(Beginning of DATA EXCERPTS)

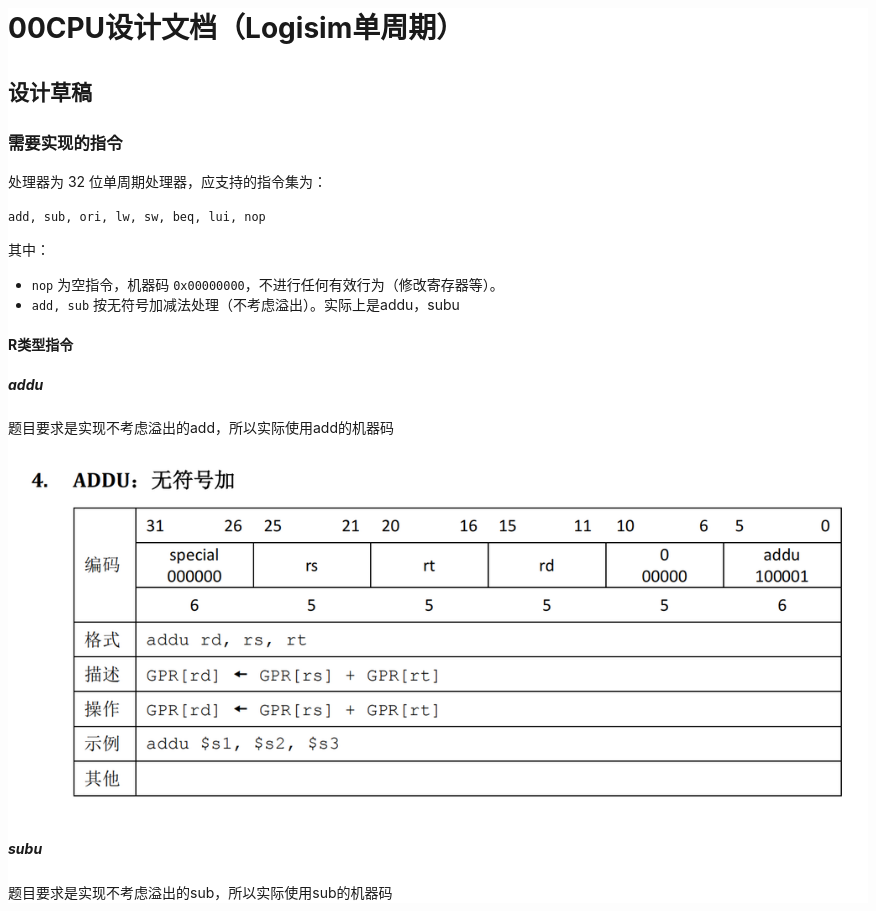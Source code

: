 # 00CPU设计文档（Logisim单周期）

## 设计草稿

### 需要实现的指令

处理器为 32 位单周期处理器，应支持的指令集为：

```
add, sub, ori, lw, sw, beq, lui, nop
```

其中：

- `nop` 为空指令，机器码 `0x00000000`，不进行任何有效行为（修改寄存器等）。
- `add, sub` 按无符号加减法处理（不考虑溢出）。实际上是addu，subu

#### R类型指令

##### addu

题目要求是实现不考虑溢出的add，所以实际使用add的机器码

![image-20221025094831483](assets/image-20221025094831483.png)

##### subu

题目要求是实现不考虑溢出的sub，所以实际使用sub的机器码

(End of DATA EXCERPTS)
(Beginning of DATA EXCERPTS)

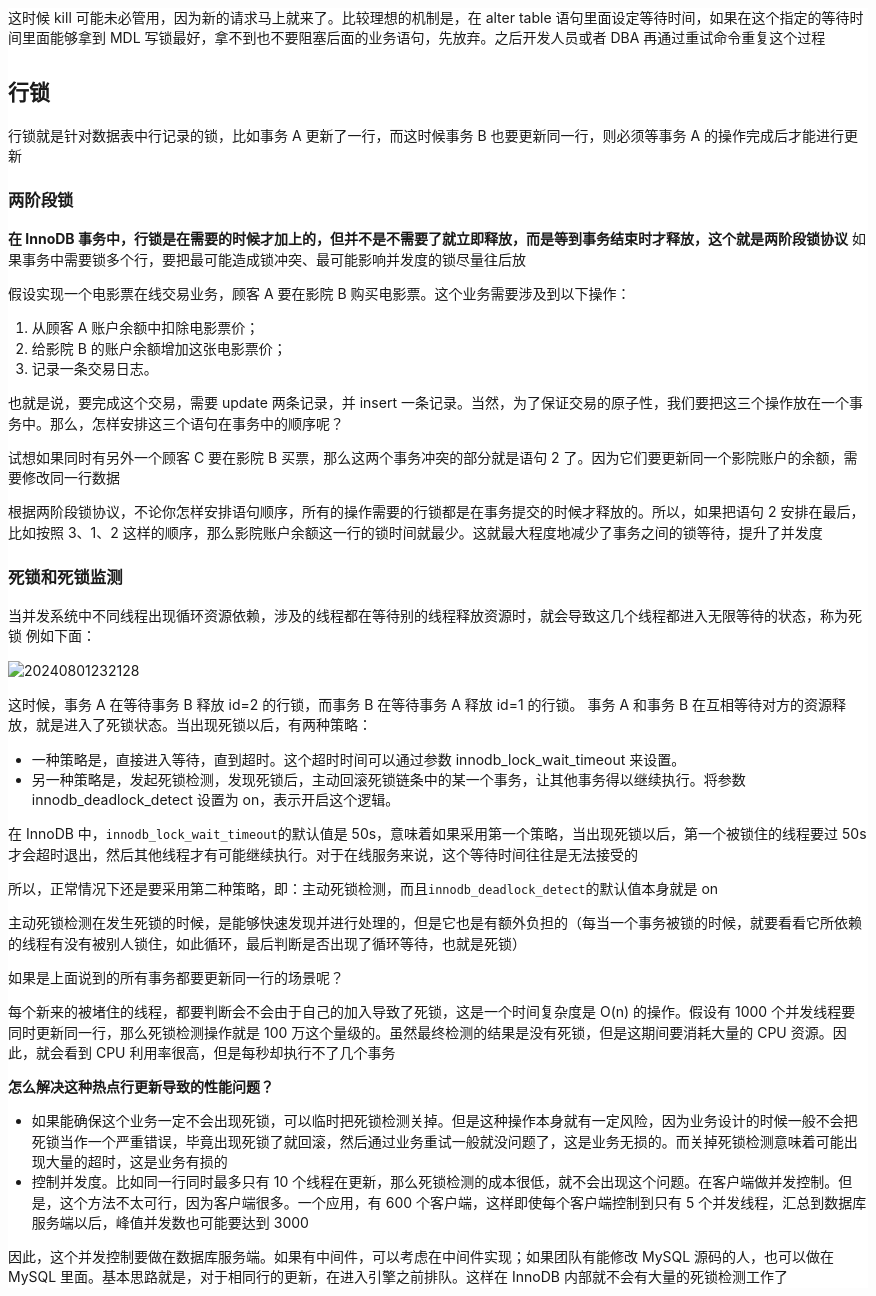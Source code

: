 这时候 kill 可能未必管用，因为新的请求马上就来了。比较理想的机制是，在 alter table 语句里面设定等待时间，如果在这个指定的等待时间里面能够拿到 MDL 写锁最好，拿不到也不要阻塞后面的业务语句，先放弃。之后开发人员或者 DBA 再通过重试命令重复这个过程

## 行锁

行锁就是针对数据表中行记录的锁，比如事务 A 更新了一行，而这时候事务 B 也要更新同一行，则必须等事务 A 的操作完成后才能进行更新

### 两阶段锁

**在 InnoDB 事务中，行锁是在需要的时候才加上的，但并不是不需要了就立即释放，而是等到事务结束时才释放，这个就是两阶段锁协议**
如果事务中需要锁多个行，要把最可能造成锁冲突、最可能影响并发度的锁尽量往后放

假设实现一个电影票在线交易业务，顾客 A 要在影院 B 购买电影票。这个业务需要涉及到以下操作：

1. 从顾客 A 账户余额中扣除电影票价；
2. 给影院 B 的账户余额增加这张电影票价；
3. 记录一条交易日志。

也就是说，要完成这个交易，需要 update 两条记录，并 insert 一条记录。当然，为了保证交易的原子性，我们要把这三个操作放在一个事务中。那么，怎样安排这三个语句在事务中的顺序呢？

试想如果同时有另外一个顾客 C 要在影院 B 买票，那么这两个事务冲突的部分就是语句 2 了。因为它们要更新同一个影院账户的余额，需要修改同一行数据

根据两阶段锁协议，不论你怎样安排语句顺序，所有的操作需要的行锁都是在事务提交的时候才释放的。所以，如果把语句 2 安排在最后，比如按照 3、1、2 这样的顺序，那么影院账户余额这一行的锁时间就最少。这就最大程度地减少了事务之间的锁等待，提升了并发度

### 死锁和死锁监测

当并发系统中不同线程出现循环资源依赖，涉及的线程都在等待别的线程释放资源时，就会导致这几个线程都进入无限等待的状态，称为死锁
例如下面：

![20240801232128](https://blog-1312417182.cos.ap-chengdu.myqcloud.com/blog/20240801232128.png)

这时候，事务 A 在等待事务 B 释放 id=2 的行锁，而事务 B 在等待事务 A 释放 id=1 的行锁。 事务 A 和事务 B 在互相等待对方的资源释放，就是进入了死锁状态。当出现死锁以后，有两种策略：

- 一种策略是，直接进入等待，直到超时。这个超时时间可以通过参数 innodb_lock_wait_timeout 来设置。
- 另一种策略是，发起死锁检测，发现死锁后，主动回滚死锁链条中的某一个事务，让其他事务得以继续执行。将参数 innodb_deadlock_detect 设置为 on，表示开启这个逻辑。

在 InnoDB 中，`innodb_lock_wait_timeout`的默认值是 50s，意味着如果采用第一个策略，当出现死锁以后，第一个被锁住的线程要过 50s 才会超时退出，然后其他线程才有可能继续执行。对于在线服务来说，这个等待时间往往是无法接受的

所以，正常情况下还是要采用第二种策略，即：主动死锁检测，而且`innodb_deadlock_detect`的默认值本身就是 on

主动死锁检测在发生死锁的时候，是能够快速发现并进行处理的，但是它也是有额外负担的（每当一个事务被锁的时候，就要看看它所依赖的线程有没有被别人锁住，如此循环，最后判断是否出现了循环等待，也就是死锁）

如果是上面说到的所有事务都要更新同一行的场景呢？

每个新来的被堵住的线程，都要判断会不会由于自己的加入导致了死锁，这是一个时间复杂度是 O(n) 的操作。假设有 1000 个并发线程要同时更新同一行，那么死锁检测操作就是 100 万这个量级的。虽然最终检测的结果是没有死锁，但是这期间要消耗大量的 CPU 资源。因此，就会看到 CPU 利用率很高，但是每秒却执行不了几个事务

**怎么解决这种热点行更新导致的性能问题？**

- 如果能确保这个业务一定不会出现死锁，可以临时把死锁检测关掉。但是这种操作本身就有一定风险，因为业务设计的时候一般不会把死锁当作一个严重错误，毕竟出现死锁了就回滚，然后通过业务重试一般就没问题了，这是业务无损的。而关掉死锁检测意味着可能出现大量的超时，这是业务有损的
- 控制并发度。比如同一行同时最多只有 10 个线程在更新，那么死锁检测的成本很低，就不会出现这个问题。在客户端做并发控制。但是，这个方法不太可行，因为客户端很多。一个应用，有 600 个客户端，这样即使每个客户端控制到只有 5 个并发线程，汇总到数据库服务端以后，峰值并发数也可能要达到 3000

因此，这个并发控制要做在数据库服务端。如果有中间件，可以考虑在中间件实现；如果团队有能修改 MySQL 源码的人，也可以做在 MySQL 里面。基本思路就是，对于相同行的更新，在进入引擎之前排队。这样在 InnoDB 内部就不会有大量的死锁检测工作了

(End of DATA EXCERPTS)

▸ TASK OBJECTIVE:
Within the listing above, locate the line containing "- 一种策略是，直接进入等待，直到超时。这个超时时间可以通过参数 innodb_lock_wait_timeout" and the line containing "- 控制并发度。比如同一行同时最多只有 10". Reproduce those two lines and all lines between them exactly, with nothing added.

▸ TASK SOLUTION:
- 一种策略是，直接进入等待，直到超时。这个超时时间可以通过参数 innodb_lock_wait_timeout 来设置。
- 另一种策略是，发起死锁检测，发现死锁后，主动回滚死锁链条中的某一个事务，让其他事务得以继续执行。将参数 innodb_deadlock_detect 设置为 on，表示开启这个逻辑。

在 InnoDB 中，`innodb_lock_wait_timeout`的默认值是 50s，意味着如果采用第一个策略，当出现死锁以后，第一个被锁住的线程要过 50s 才会超时退出，然后其他线程才有可能继续执行。对于在线服务来说，这个等待时间往往是无法接受的

所以，正常情况下还是要采用第二种策略，即：主动死锁检测，而且`innodb_deadlock_detect`的默认值本身就是 on

主动死锁检测在发生死锁的时候，是能够快速发现并进行处理的，但是它也是有额外负担的（每当一个事务被锁的时候，就要看看它所依赖的线程有没有被别人锁住，如此循环，最后判断是否出现了循环等待，也就是死锁）

如果是上面说到的所有事务都要更新同一行的场景呢？

每个新来的被堵住的线程，都要判断会不会由于自己的加入导致了死锁，这是一个时间复杂度是 O(n) 的操作。假设有 1000 个并发线程要同时更新同一行，那么死锁检测操作就是 100 万这个量级的。虽然最终检测的结果是没有死锁，但是这期间要消耗大量的 CPU 资源。因此，就会看到 CPU 利用率很高，但是每秒却执行不了几个事务

**怎么解决这种热点行更新导致的性能问题？**

- 如果能确保这个业务一定不会出现死锁，可以临时把死锁检测关掉。但是这种操作本身就有一定风险，因为业务设计的时候一般不会把死锁当作一个严重错误，毕竟出现死锁了就回滚，然后通过业务重试一般就没问题了，这是业务无损的。而关掉死锁检测意味着可能出现大量的超时，这是业务有损的
- 控制并发度。比如同一行同时最多只有 10 个线程在更新，那么死锁检测的成本很低，就不会出现这个问题。在客户端做并发控制。但是，这个方法不太可行，因为客户端很多。一个应用，有 600 个客户端，这样即使每个客户端控制到只有 5 个并发线程，汇总到数据库服务端以后，峰值并发数也可能要达到 3000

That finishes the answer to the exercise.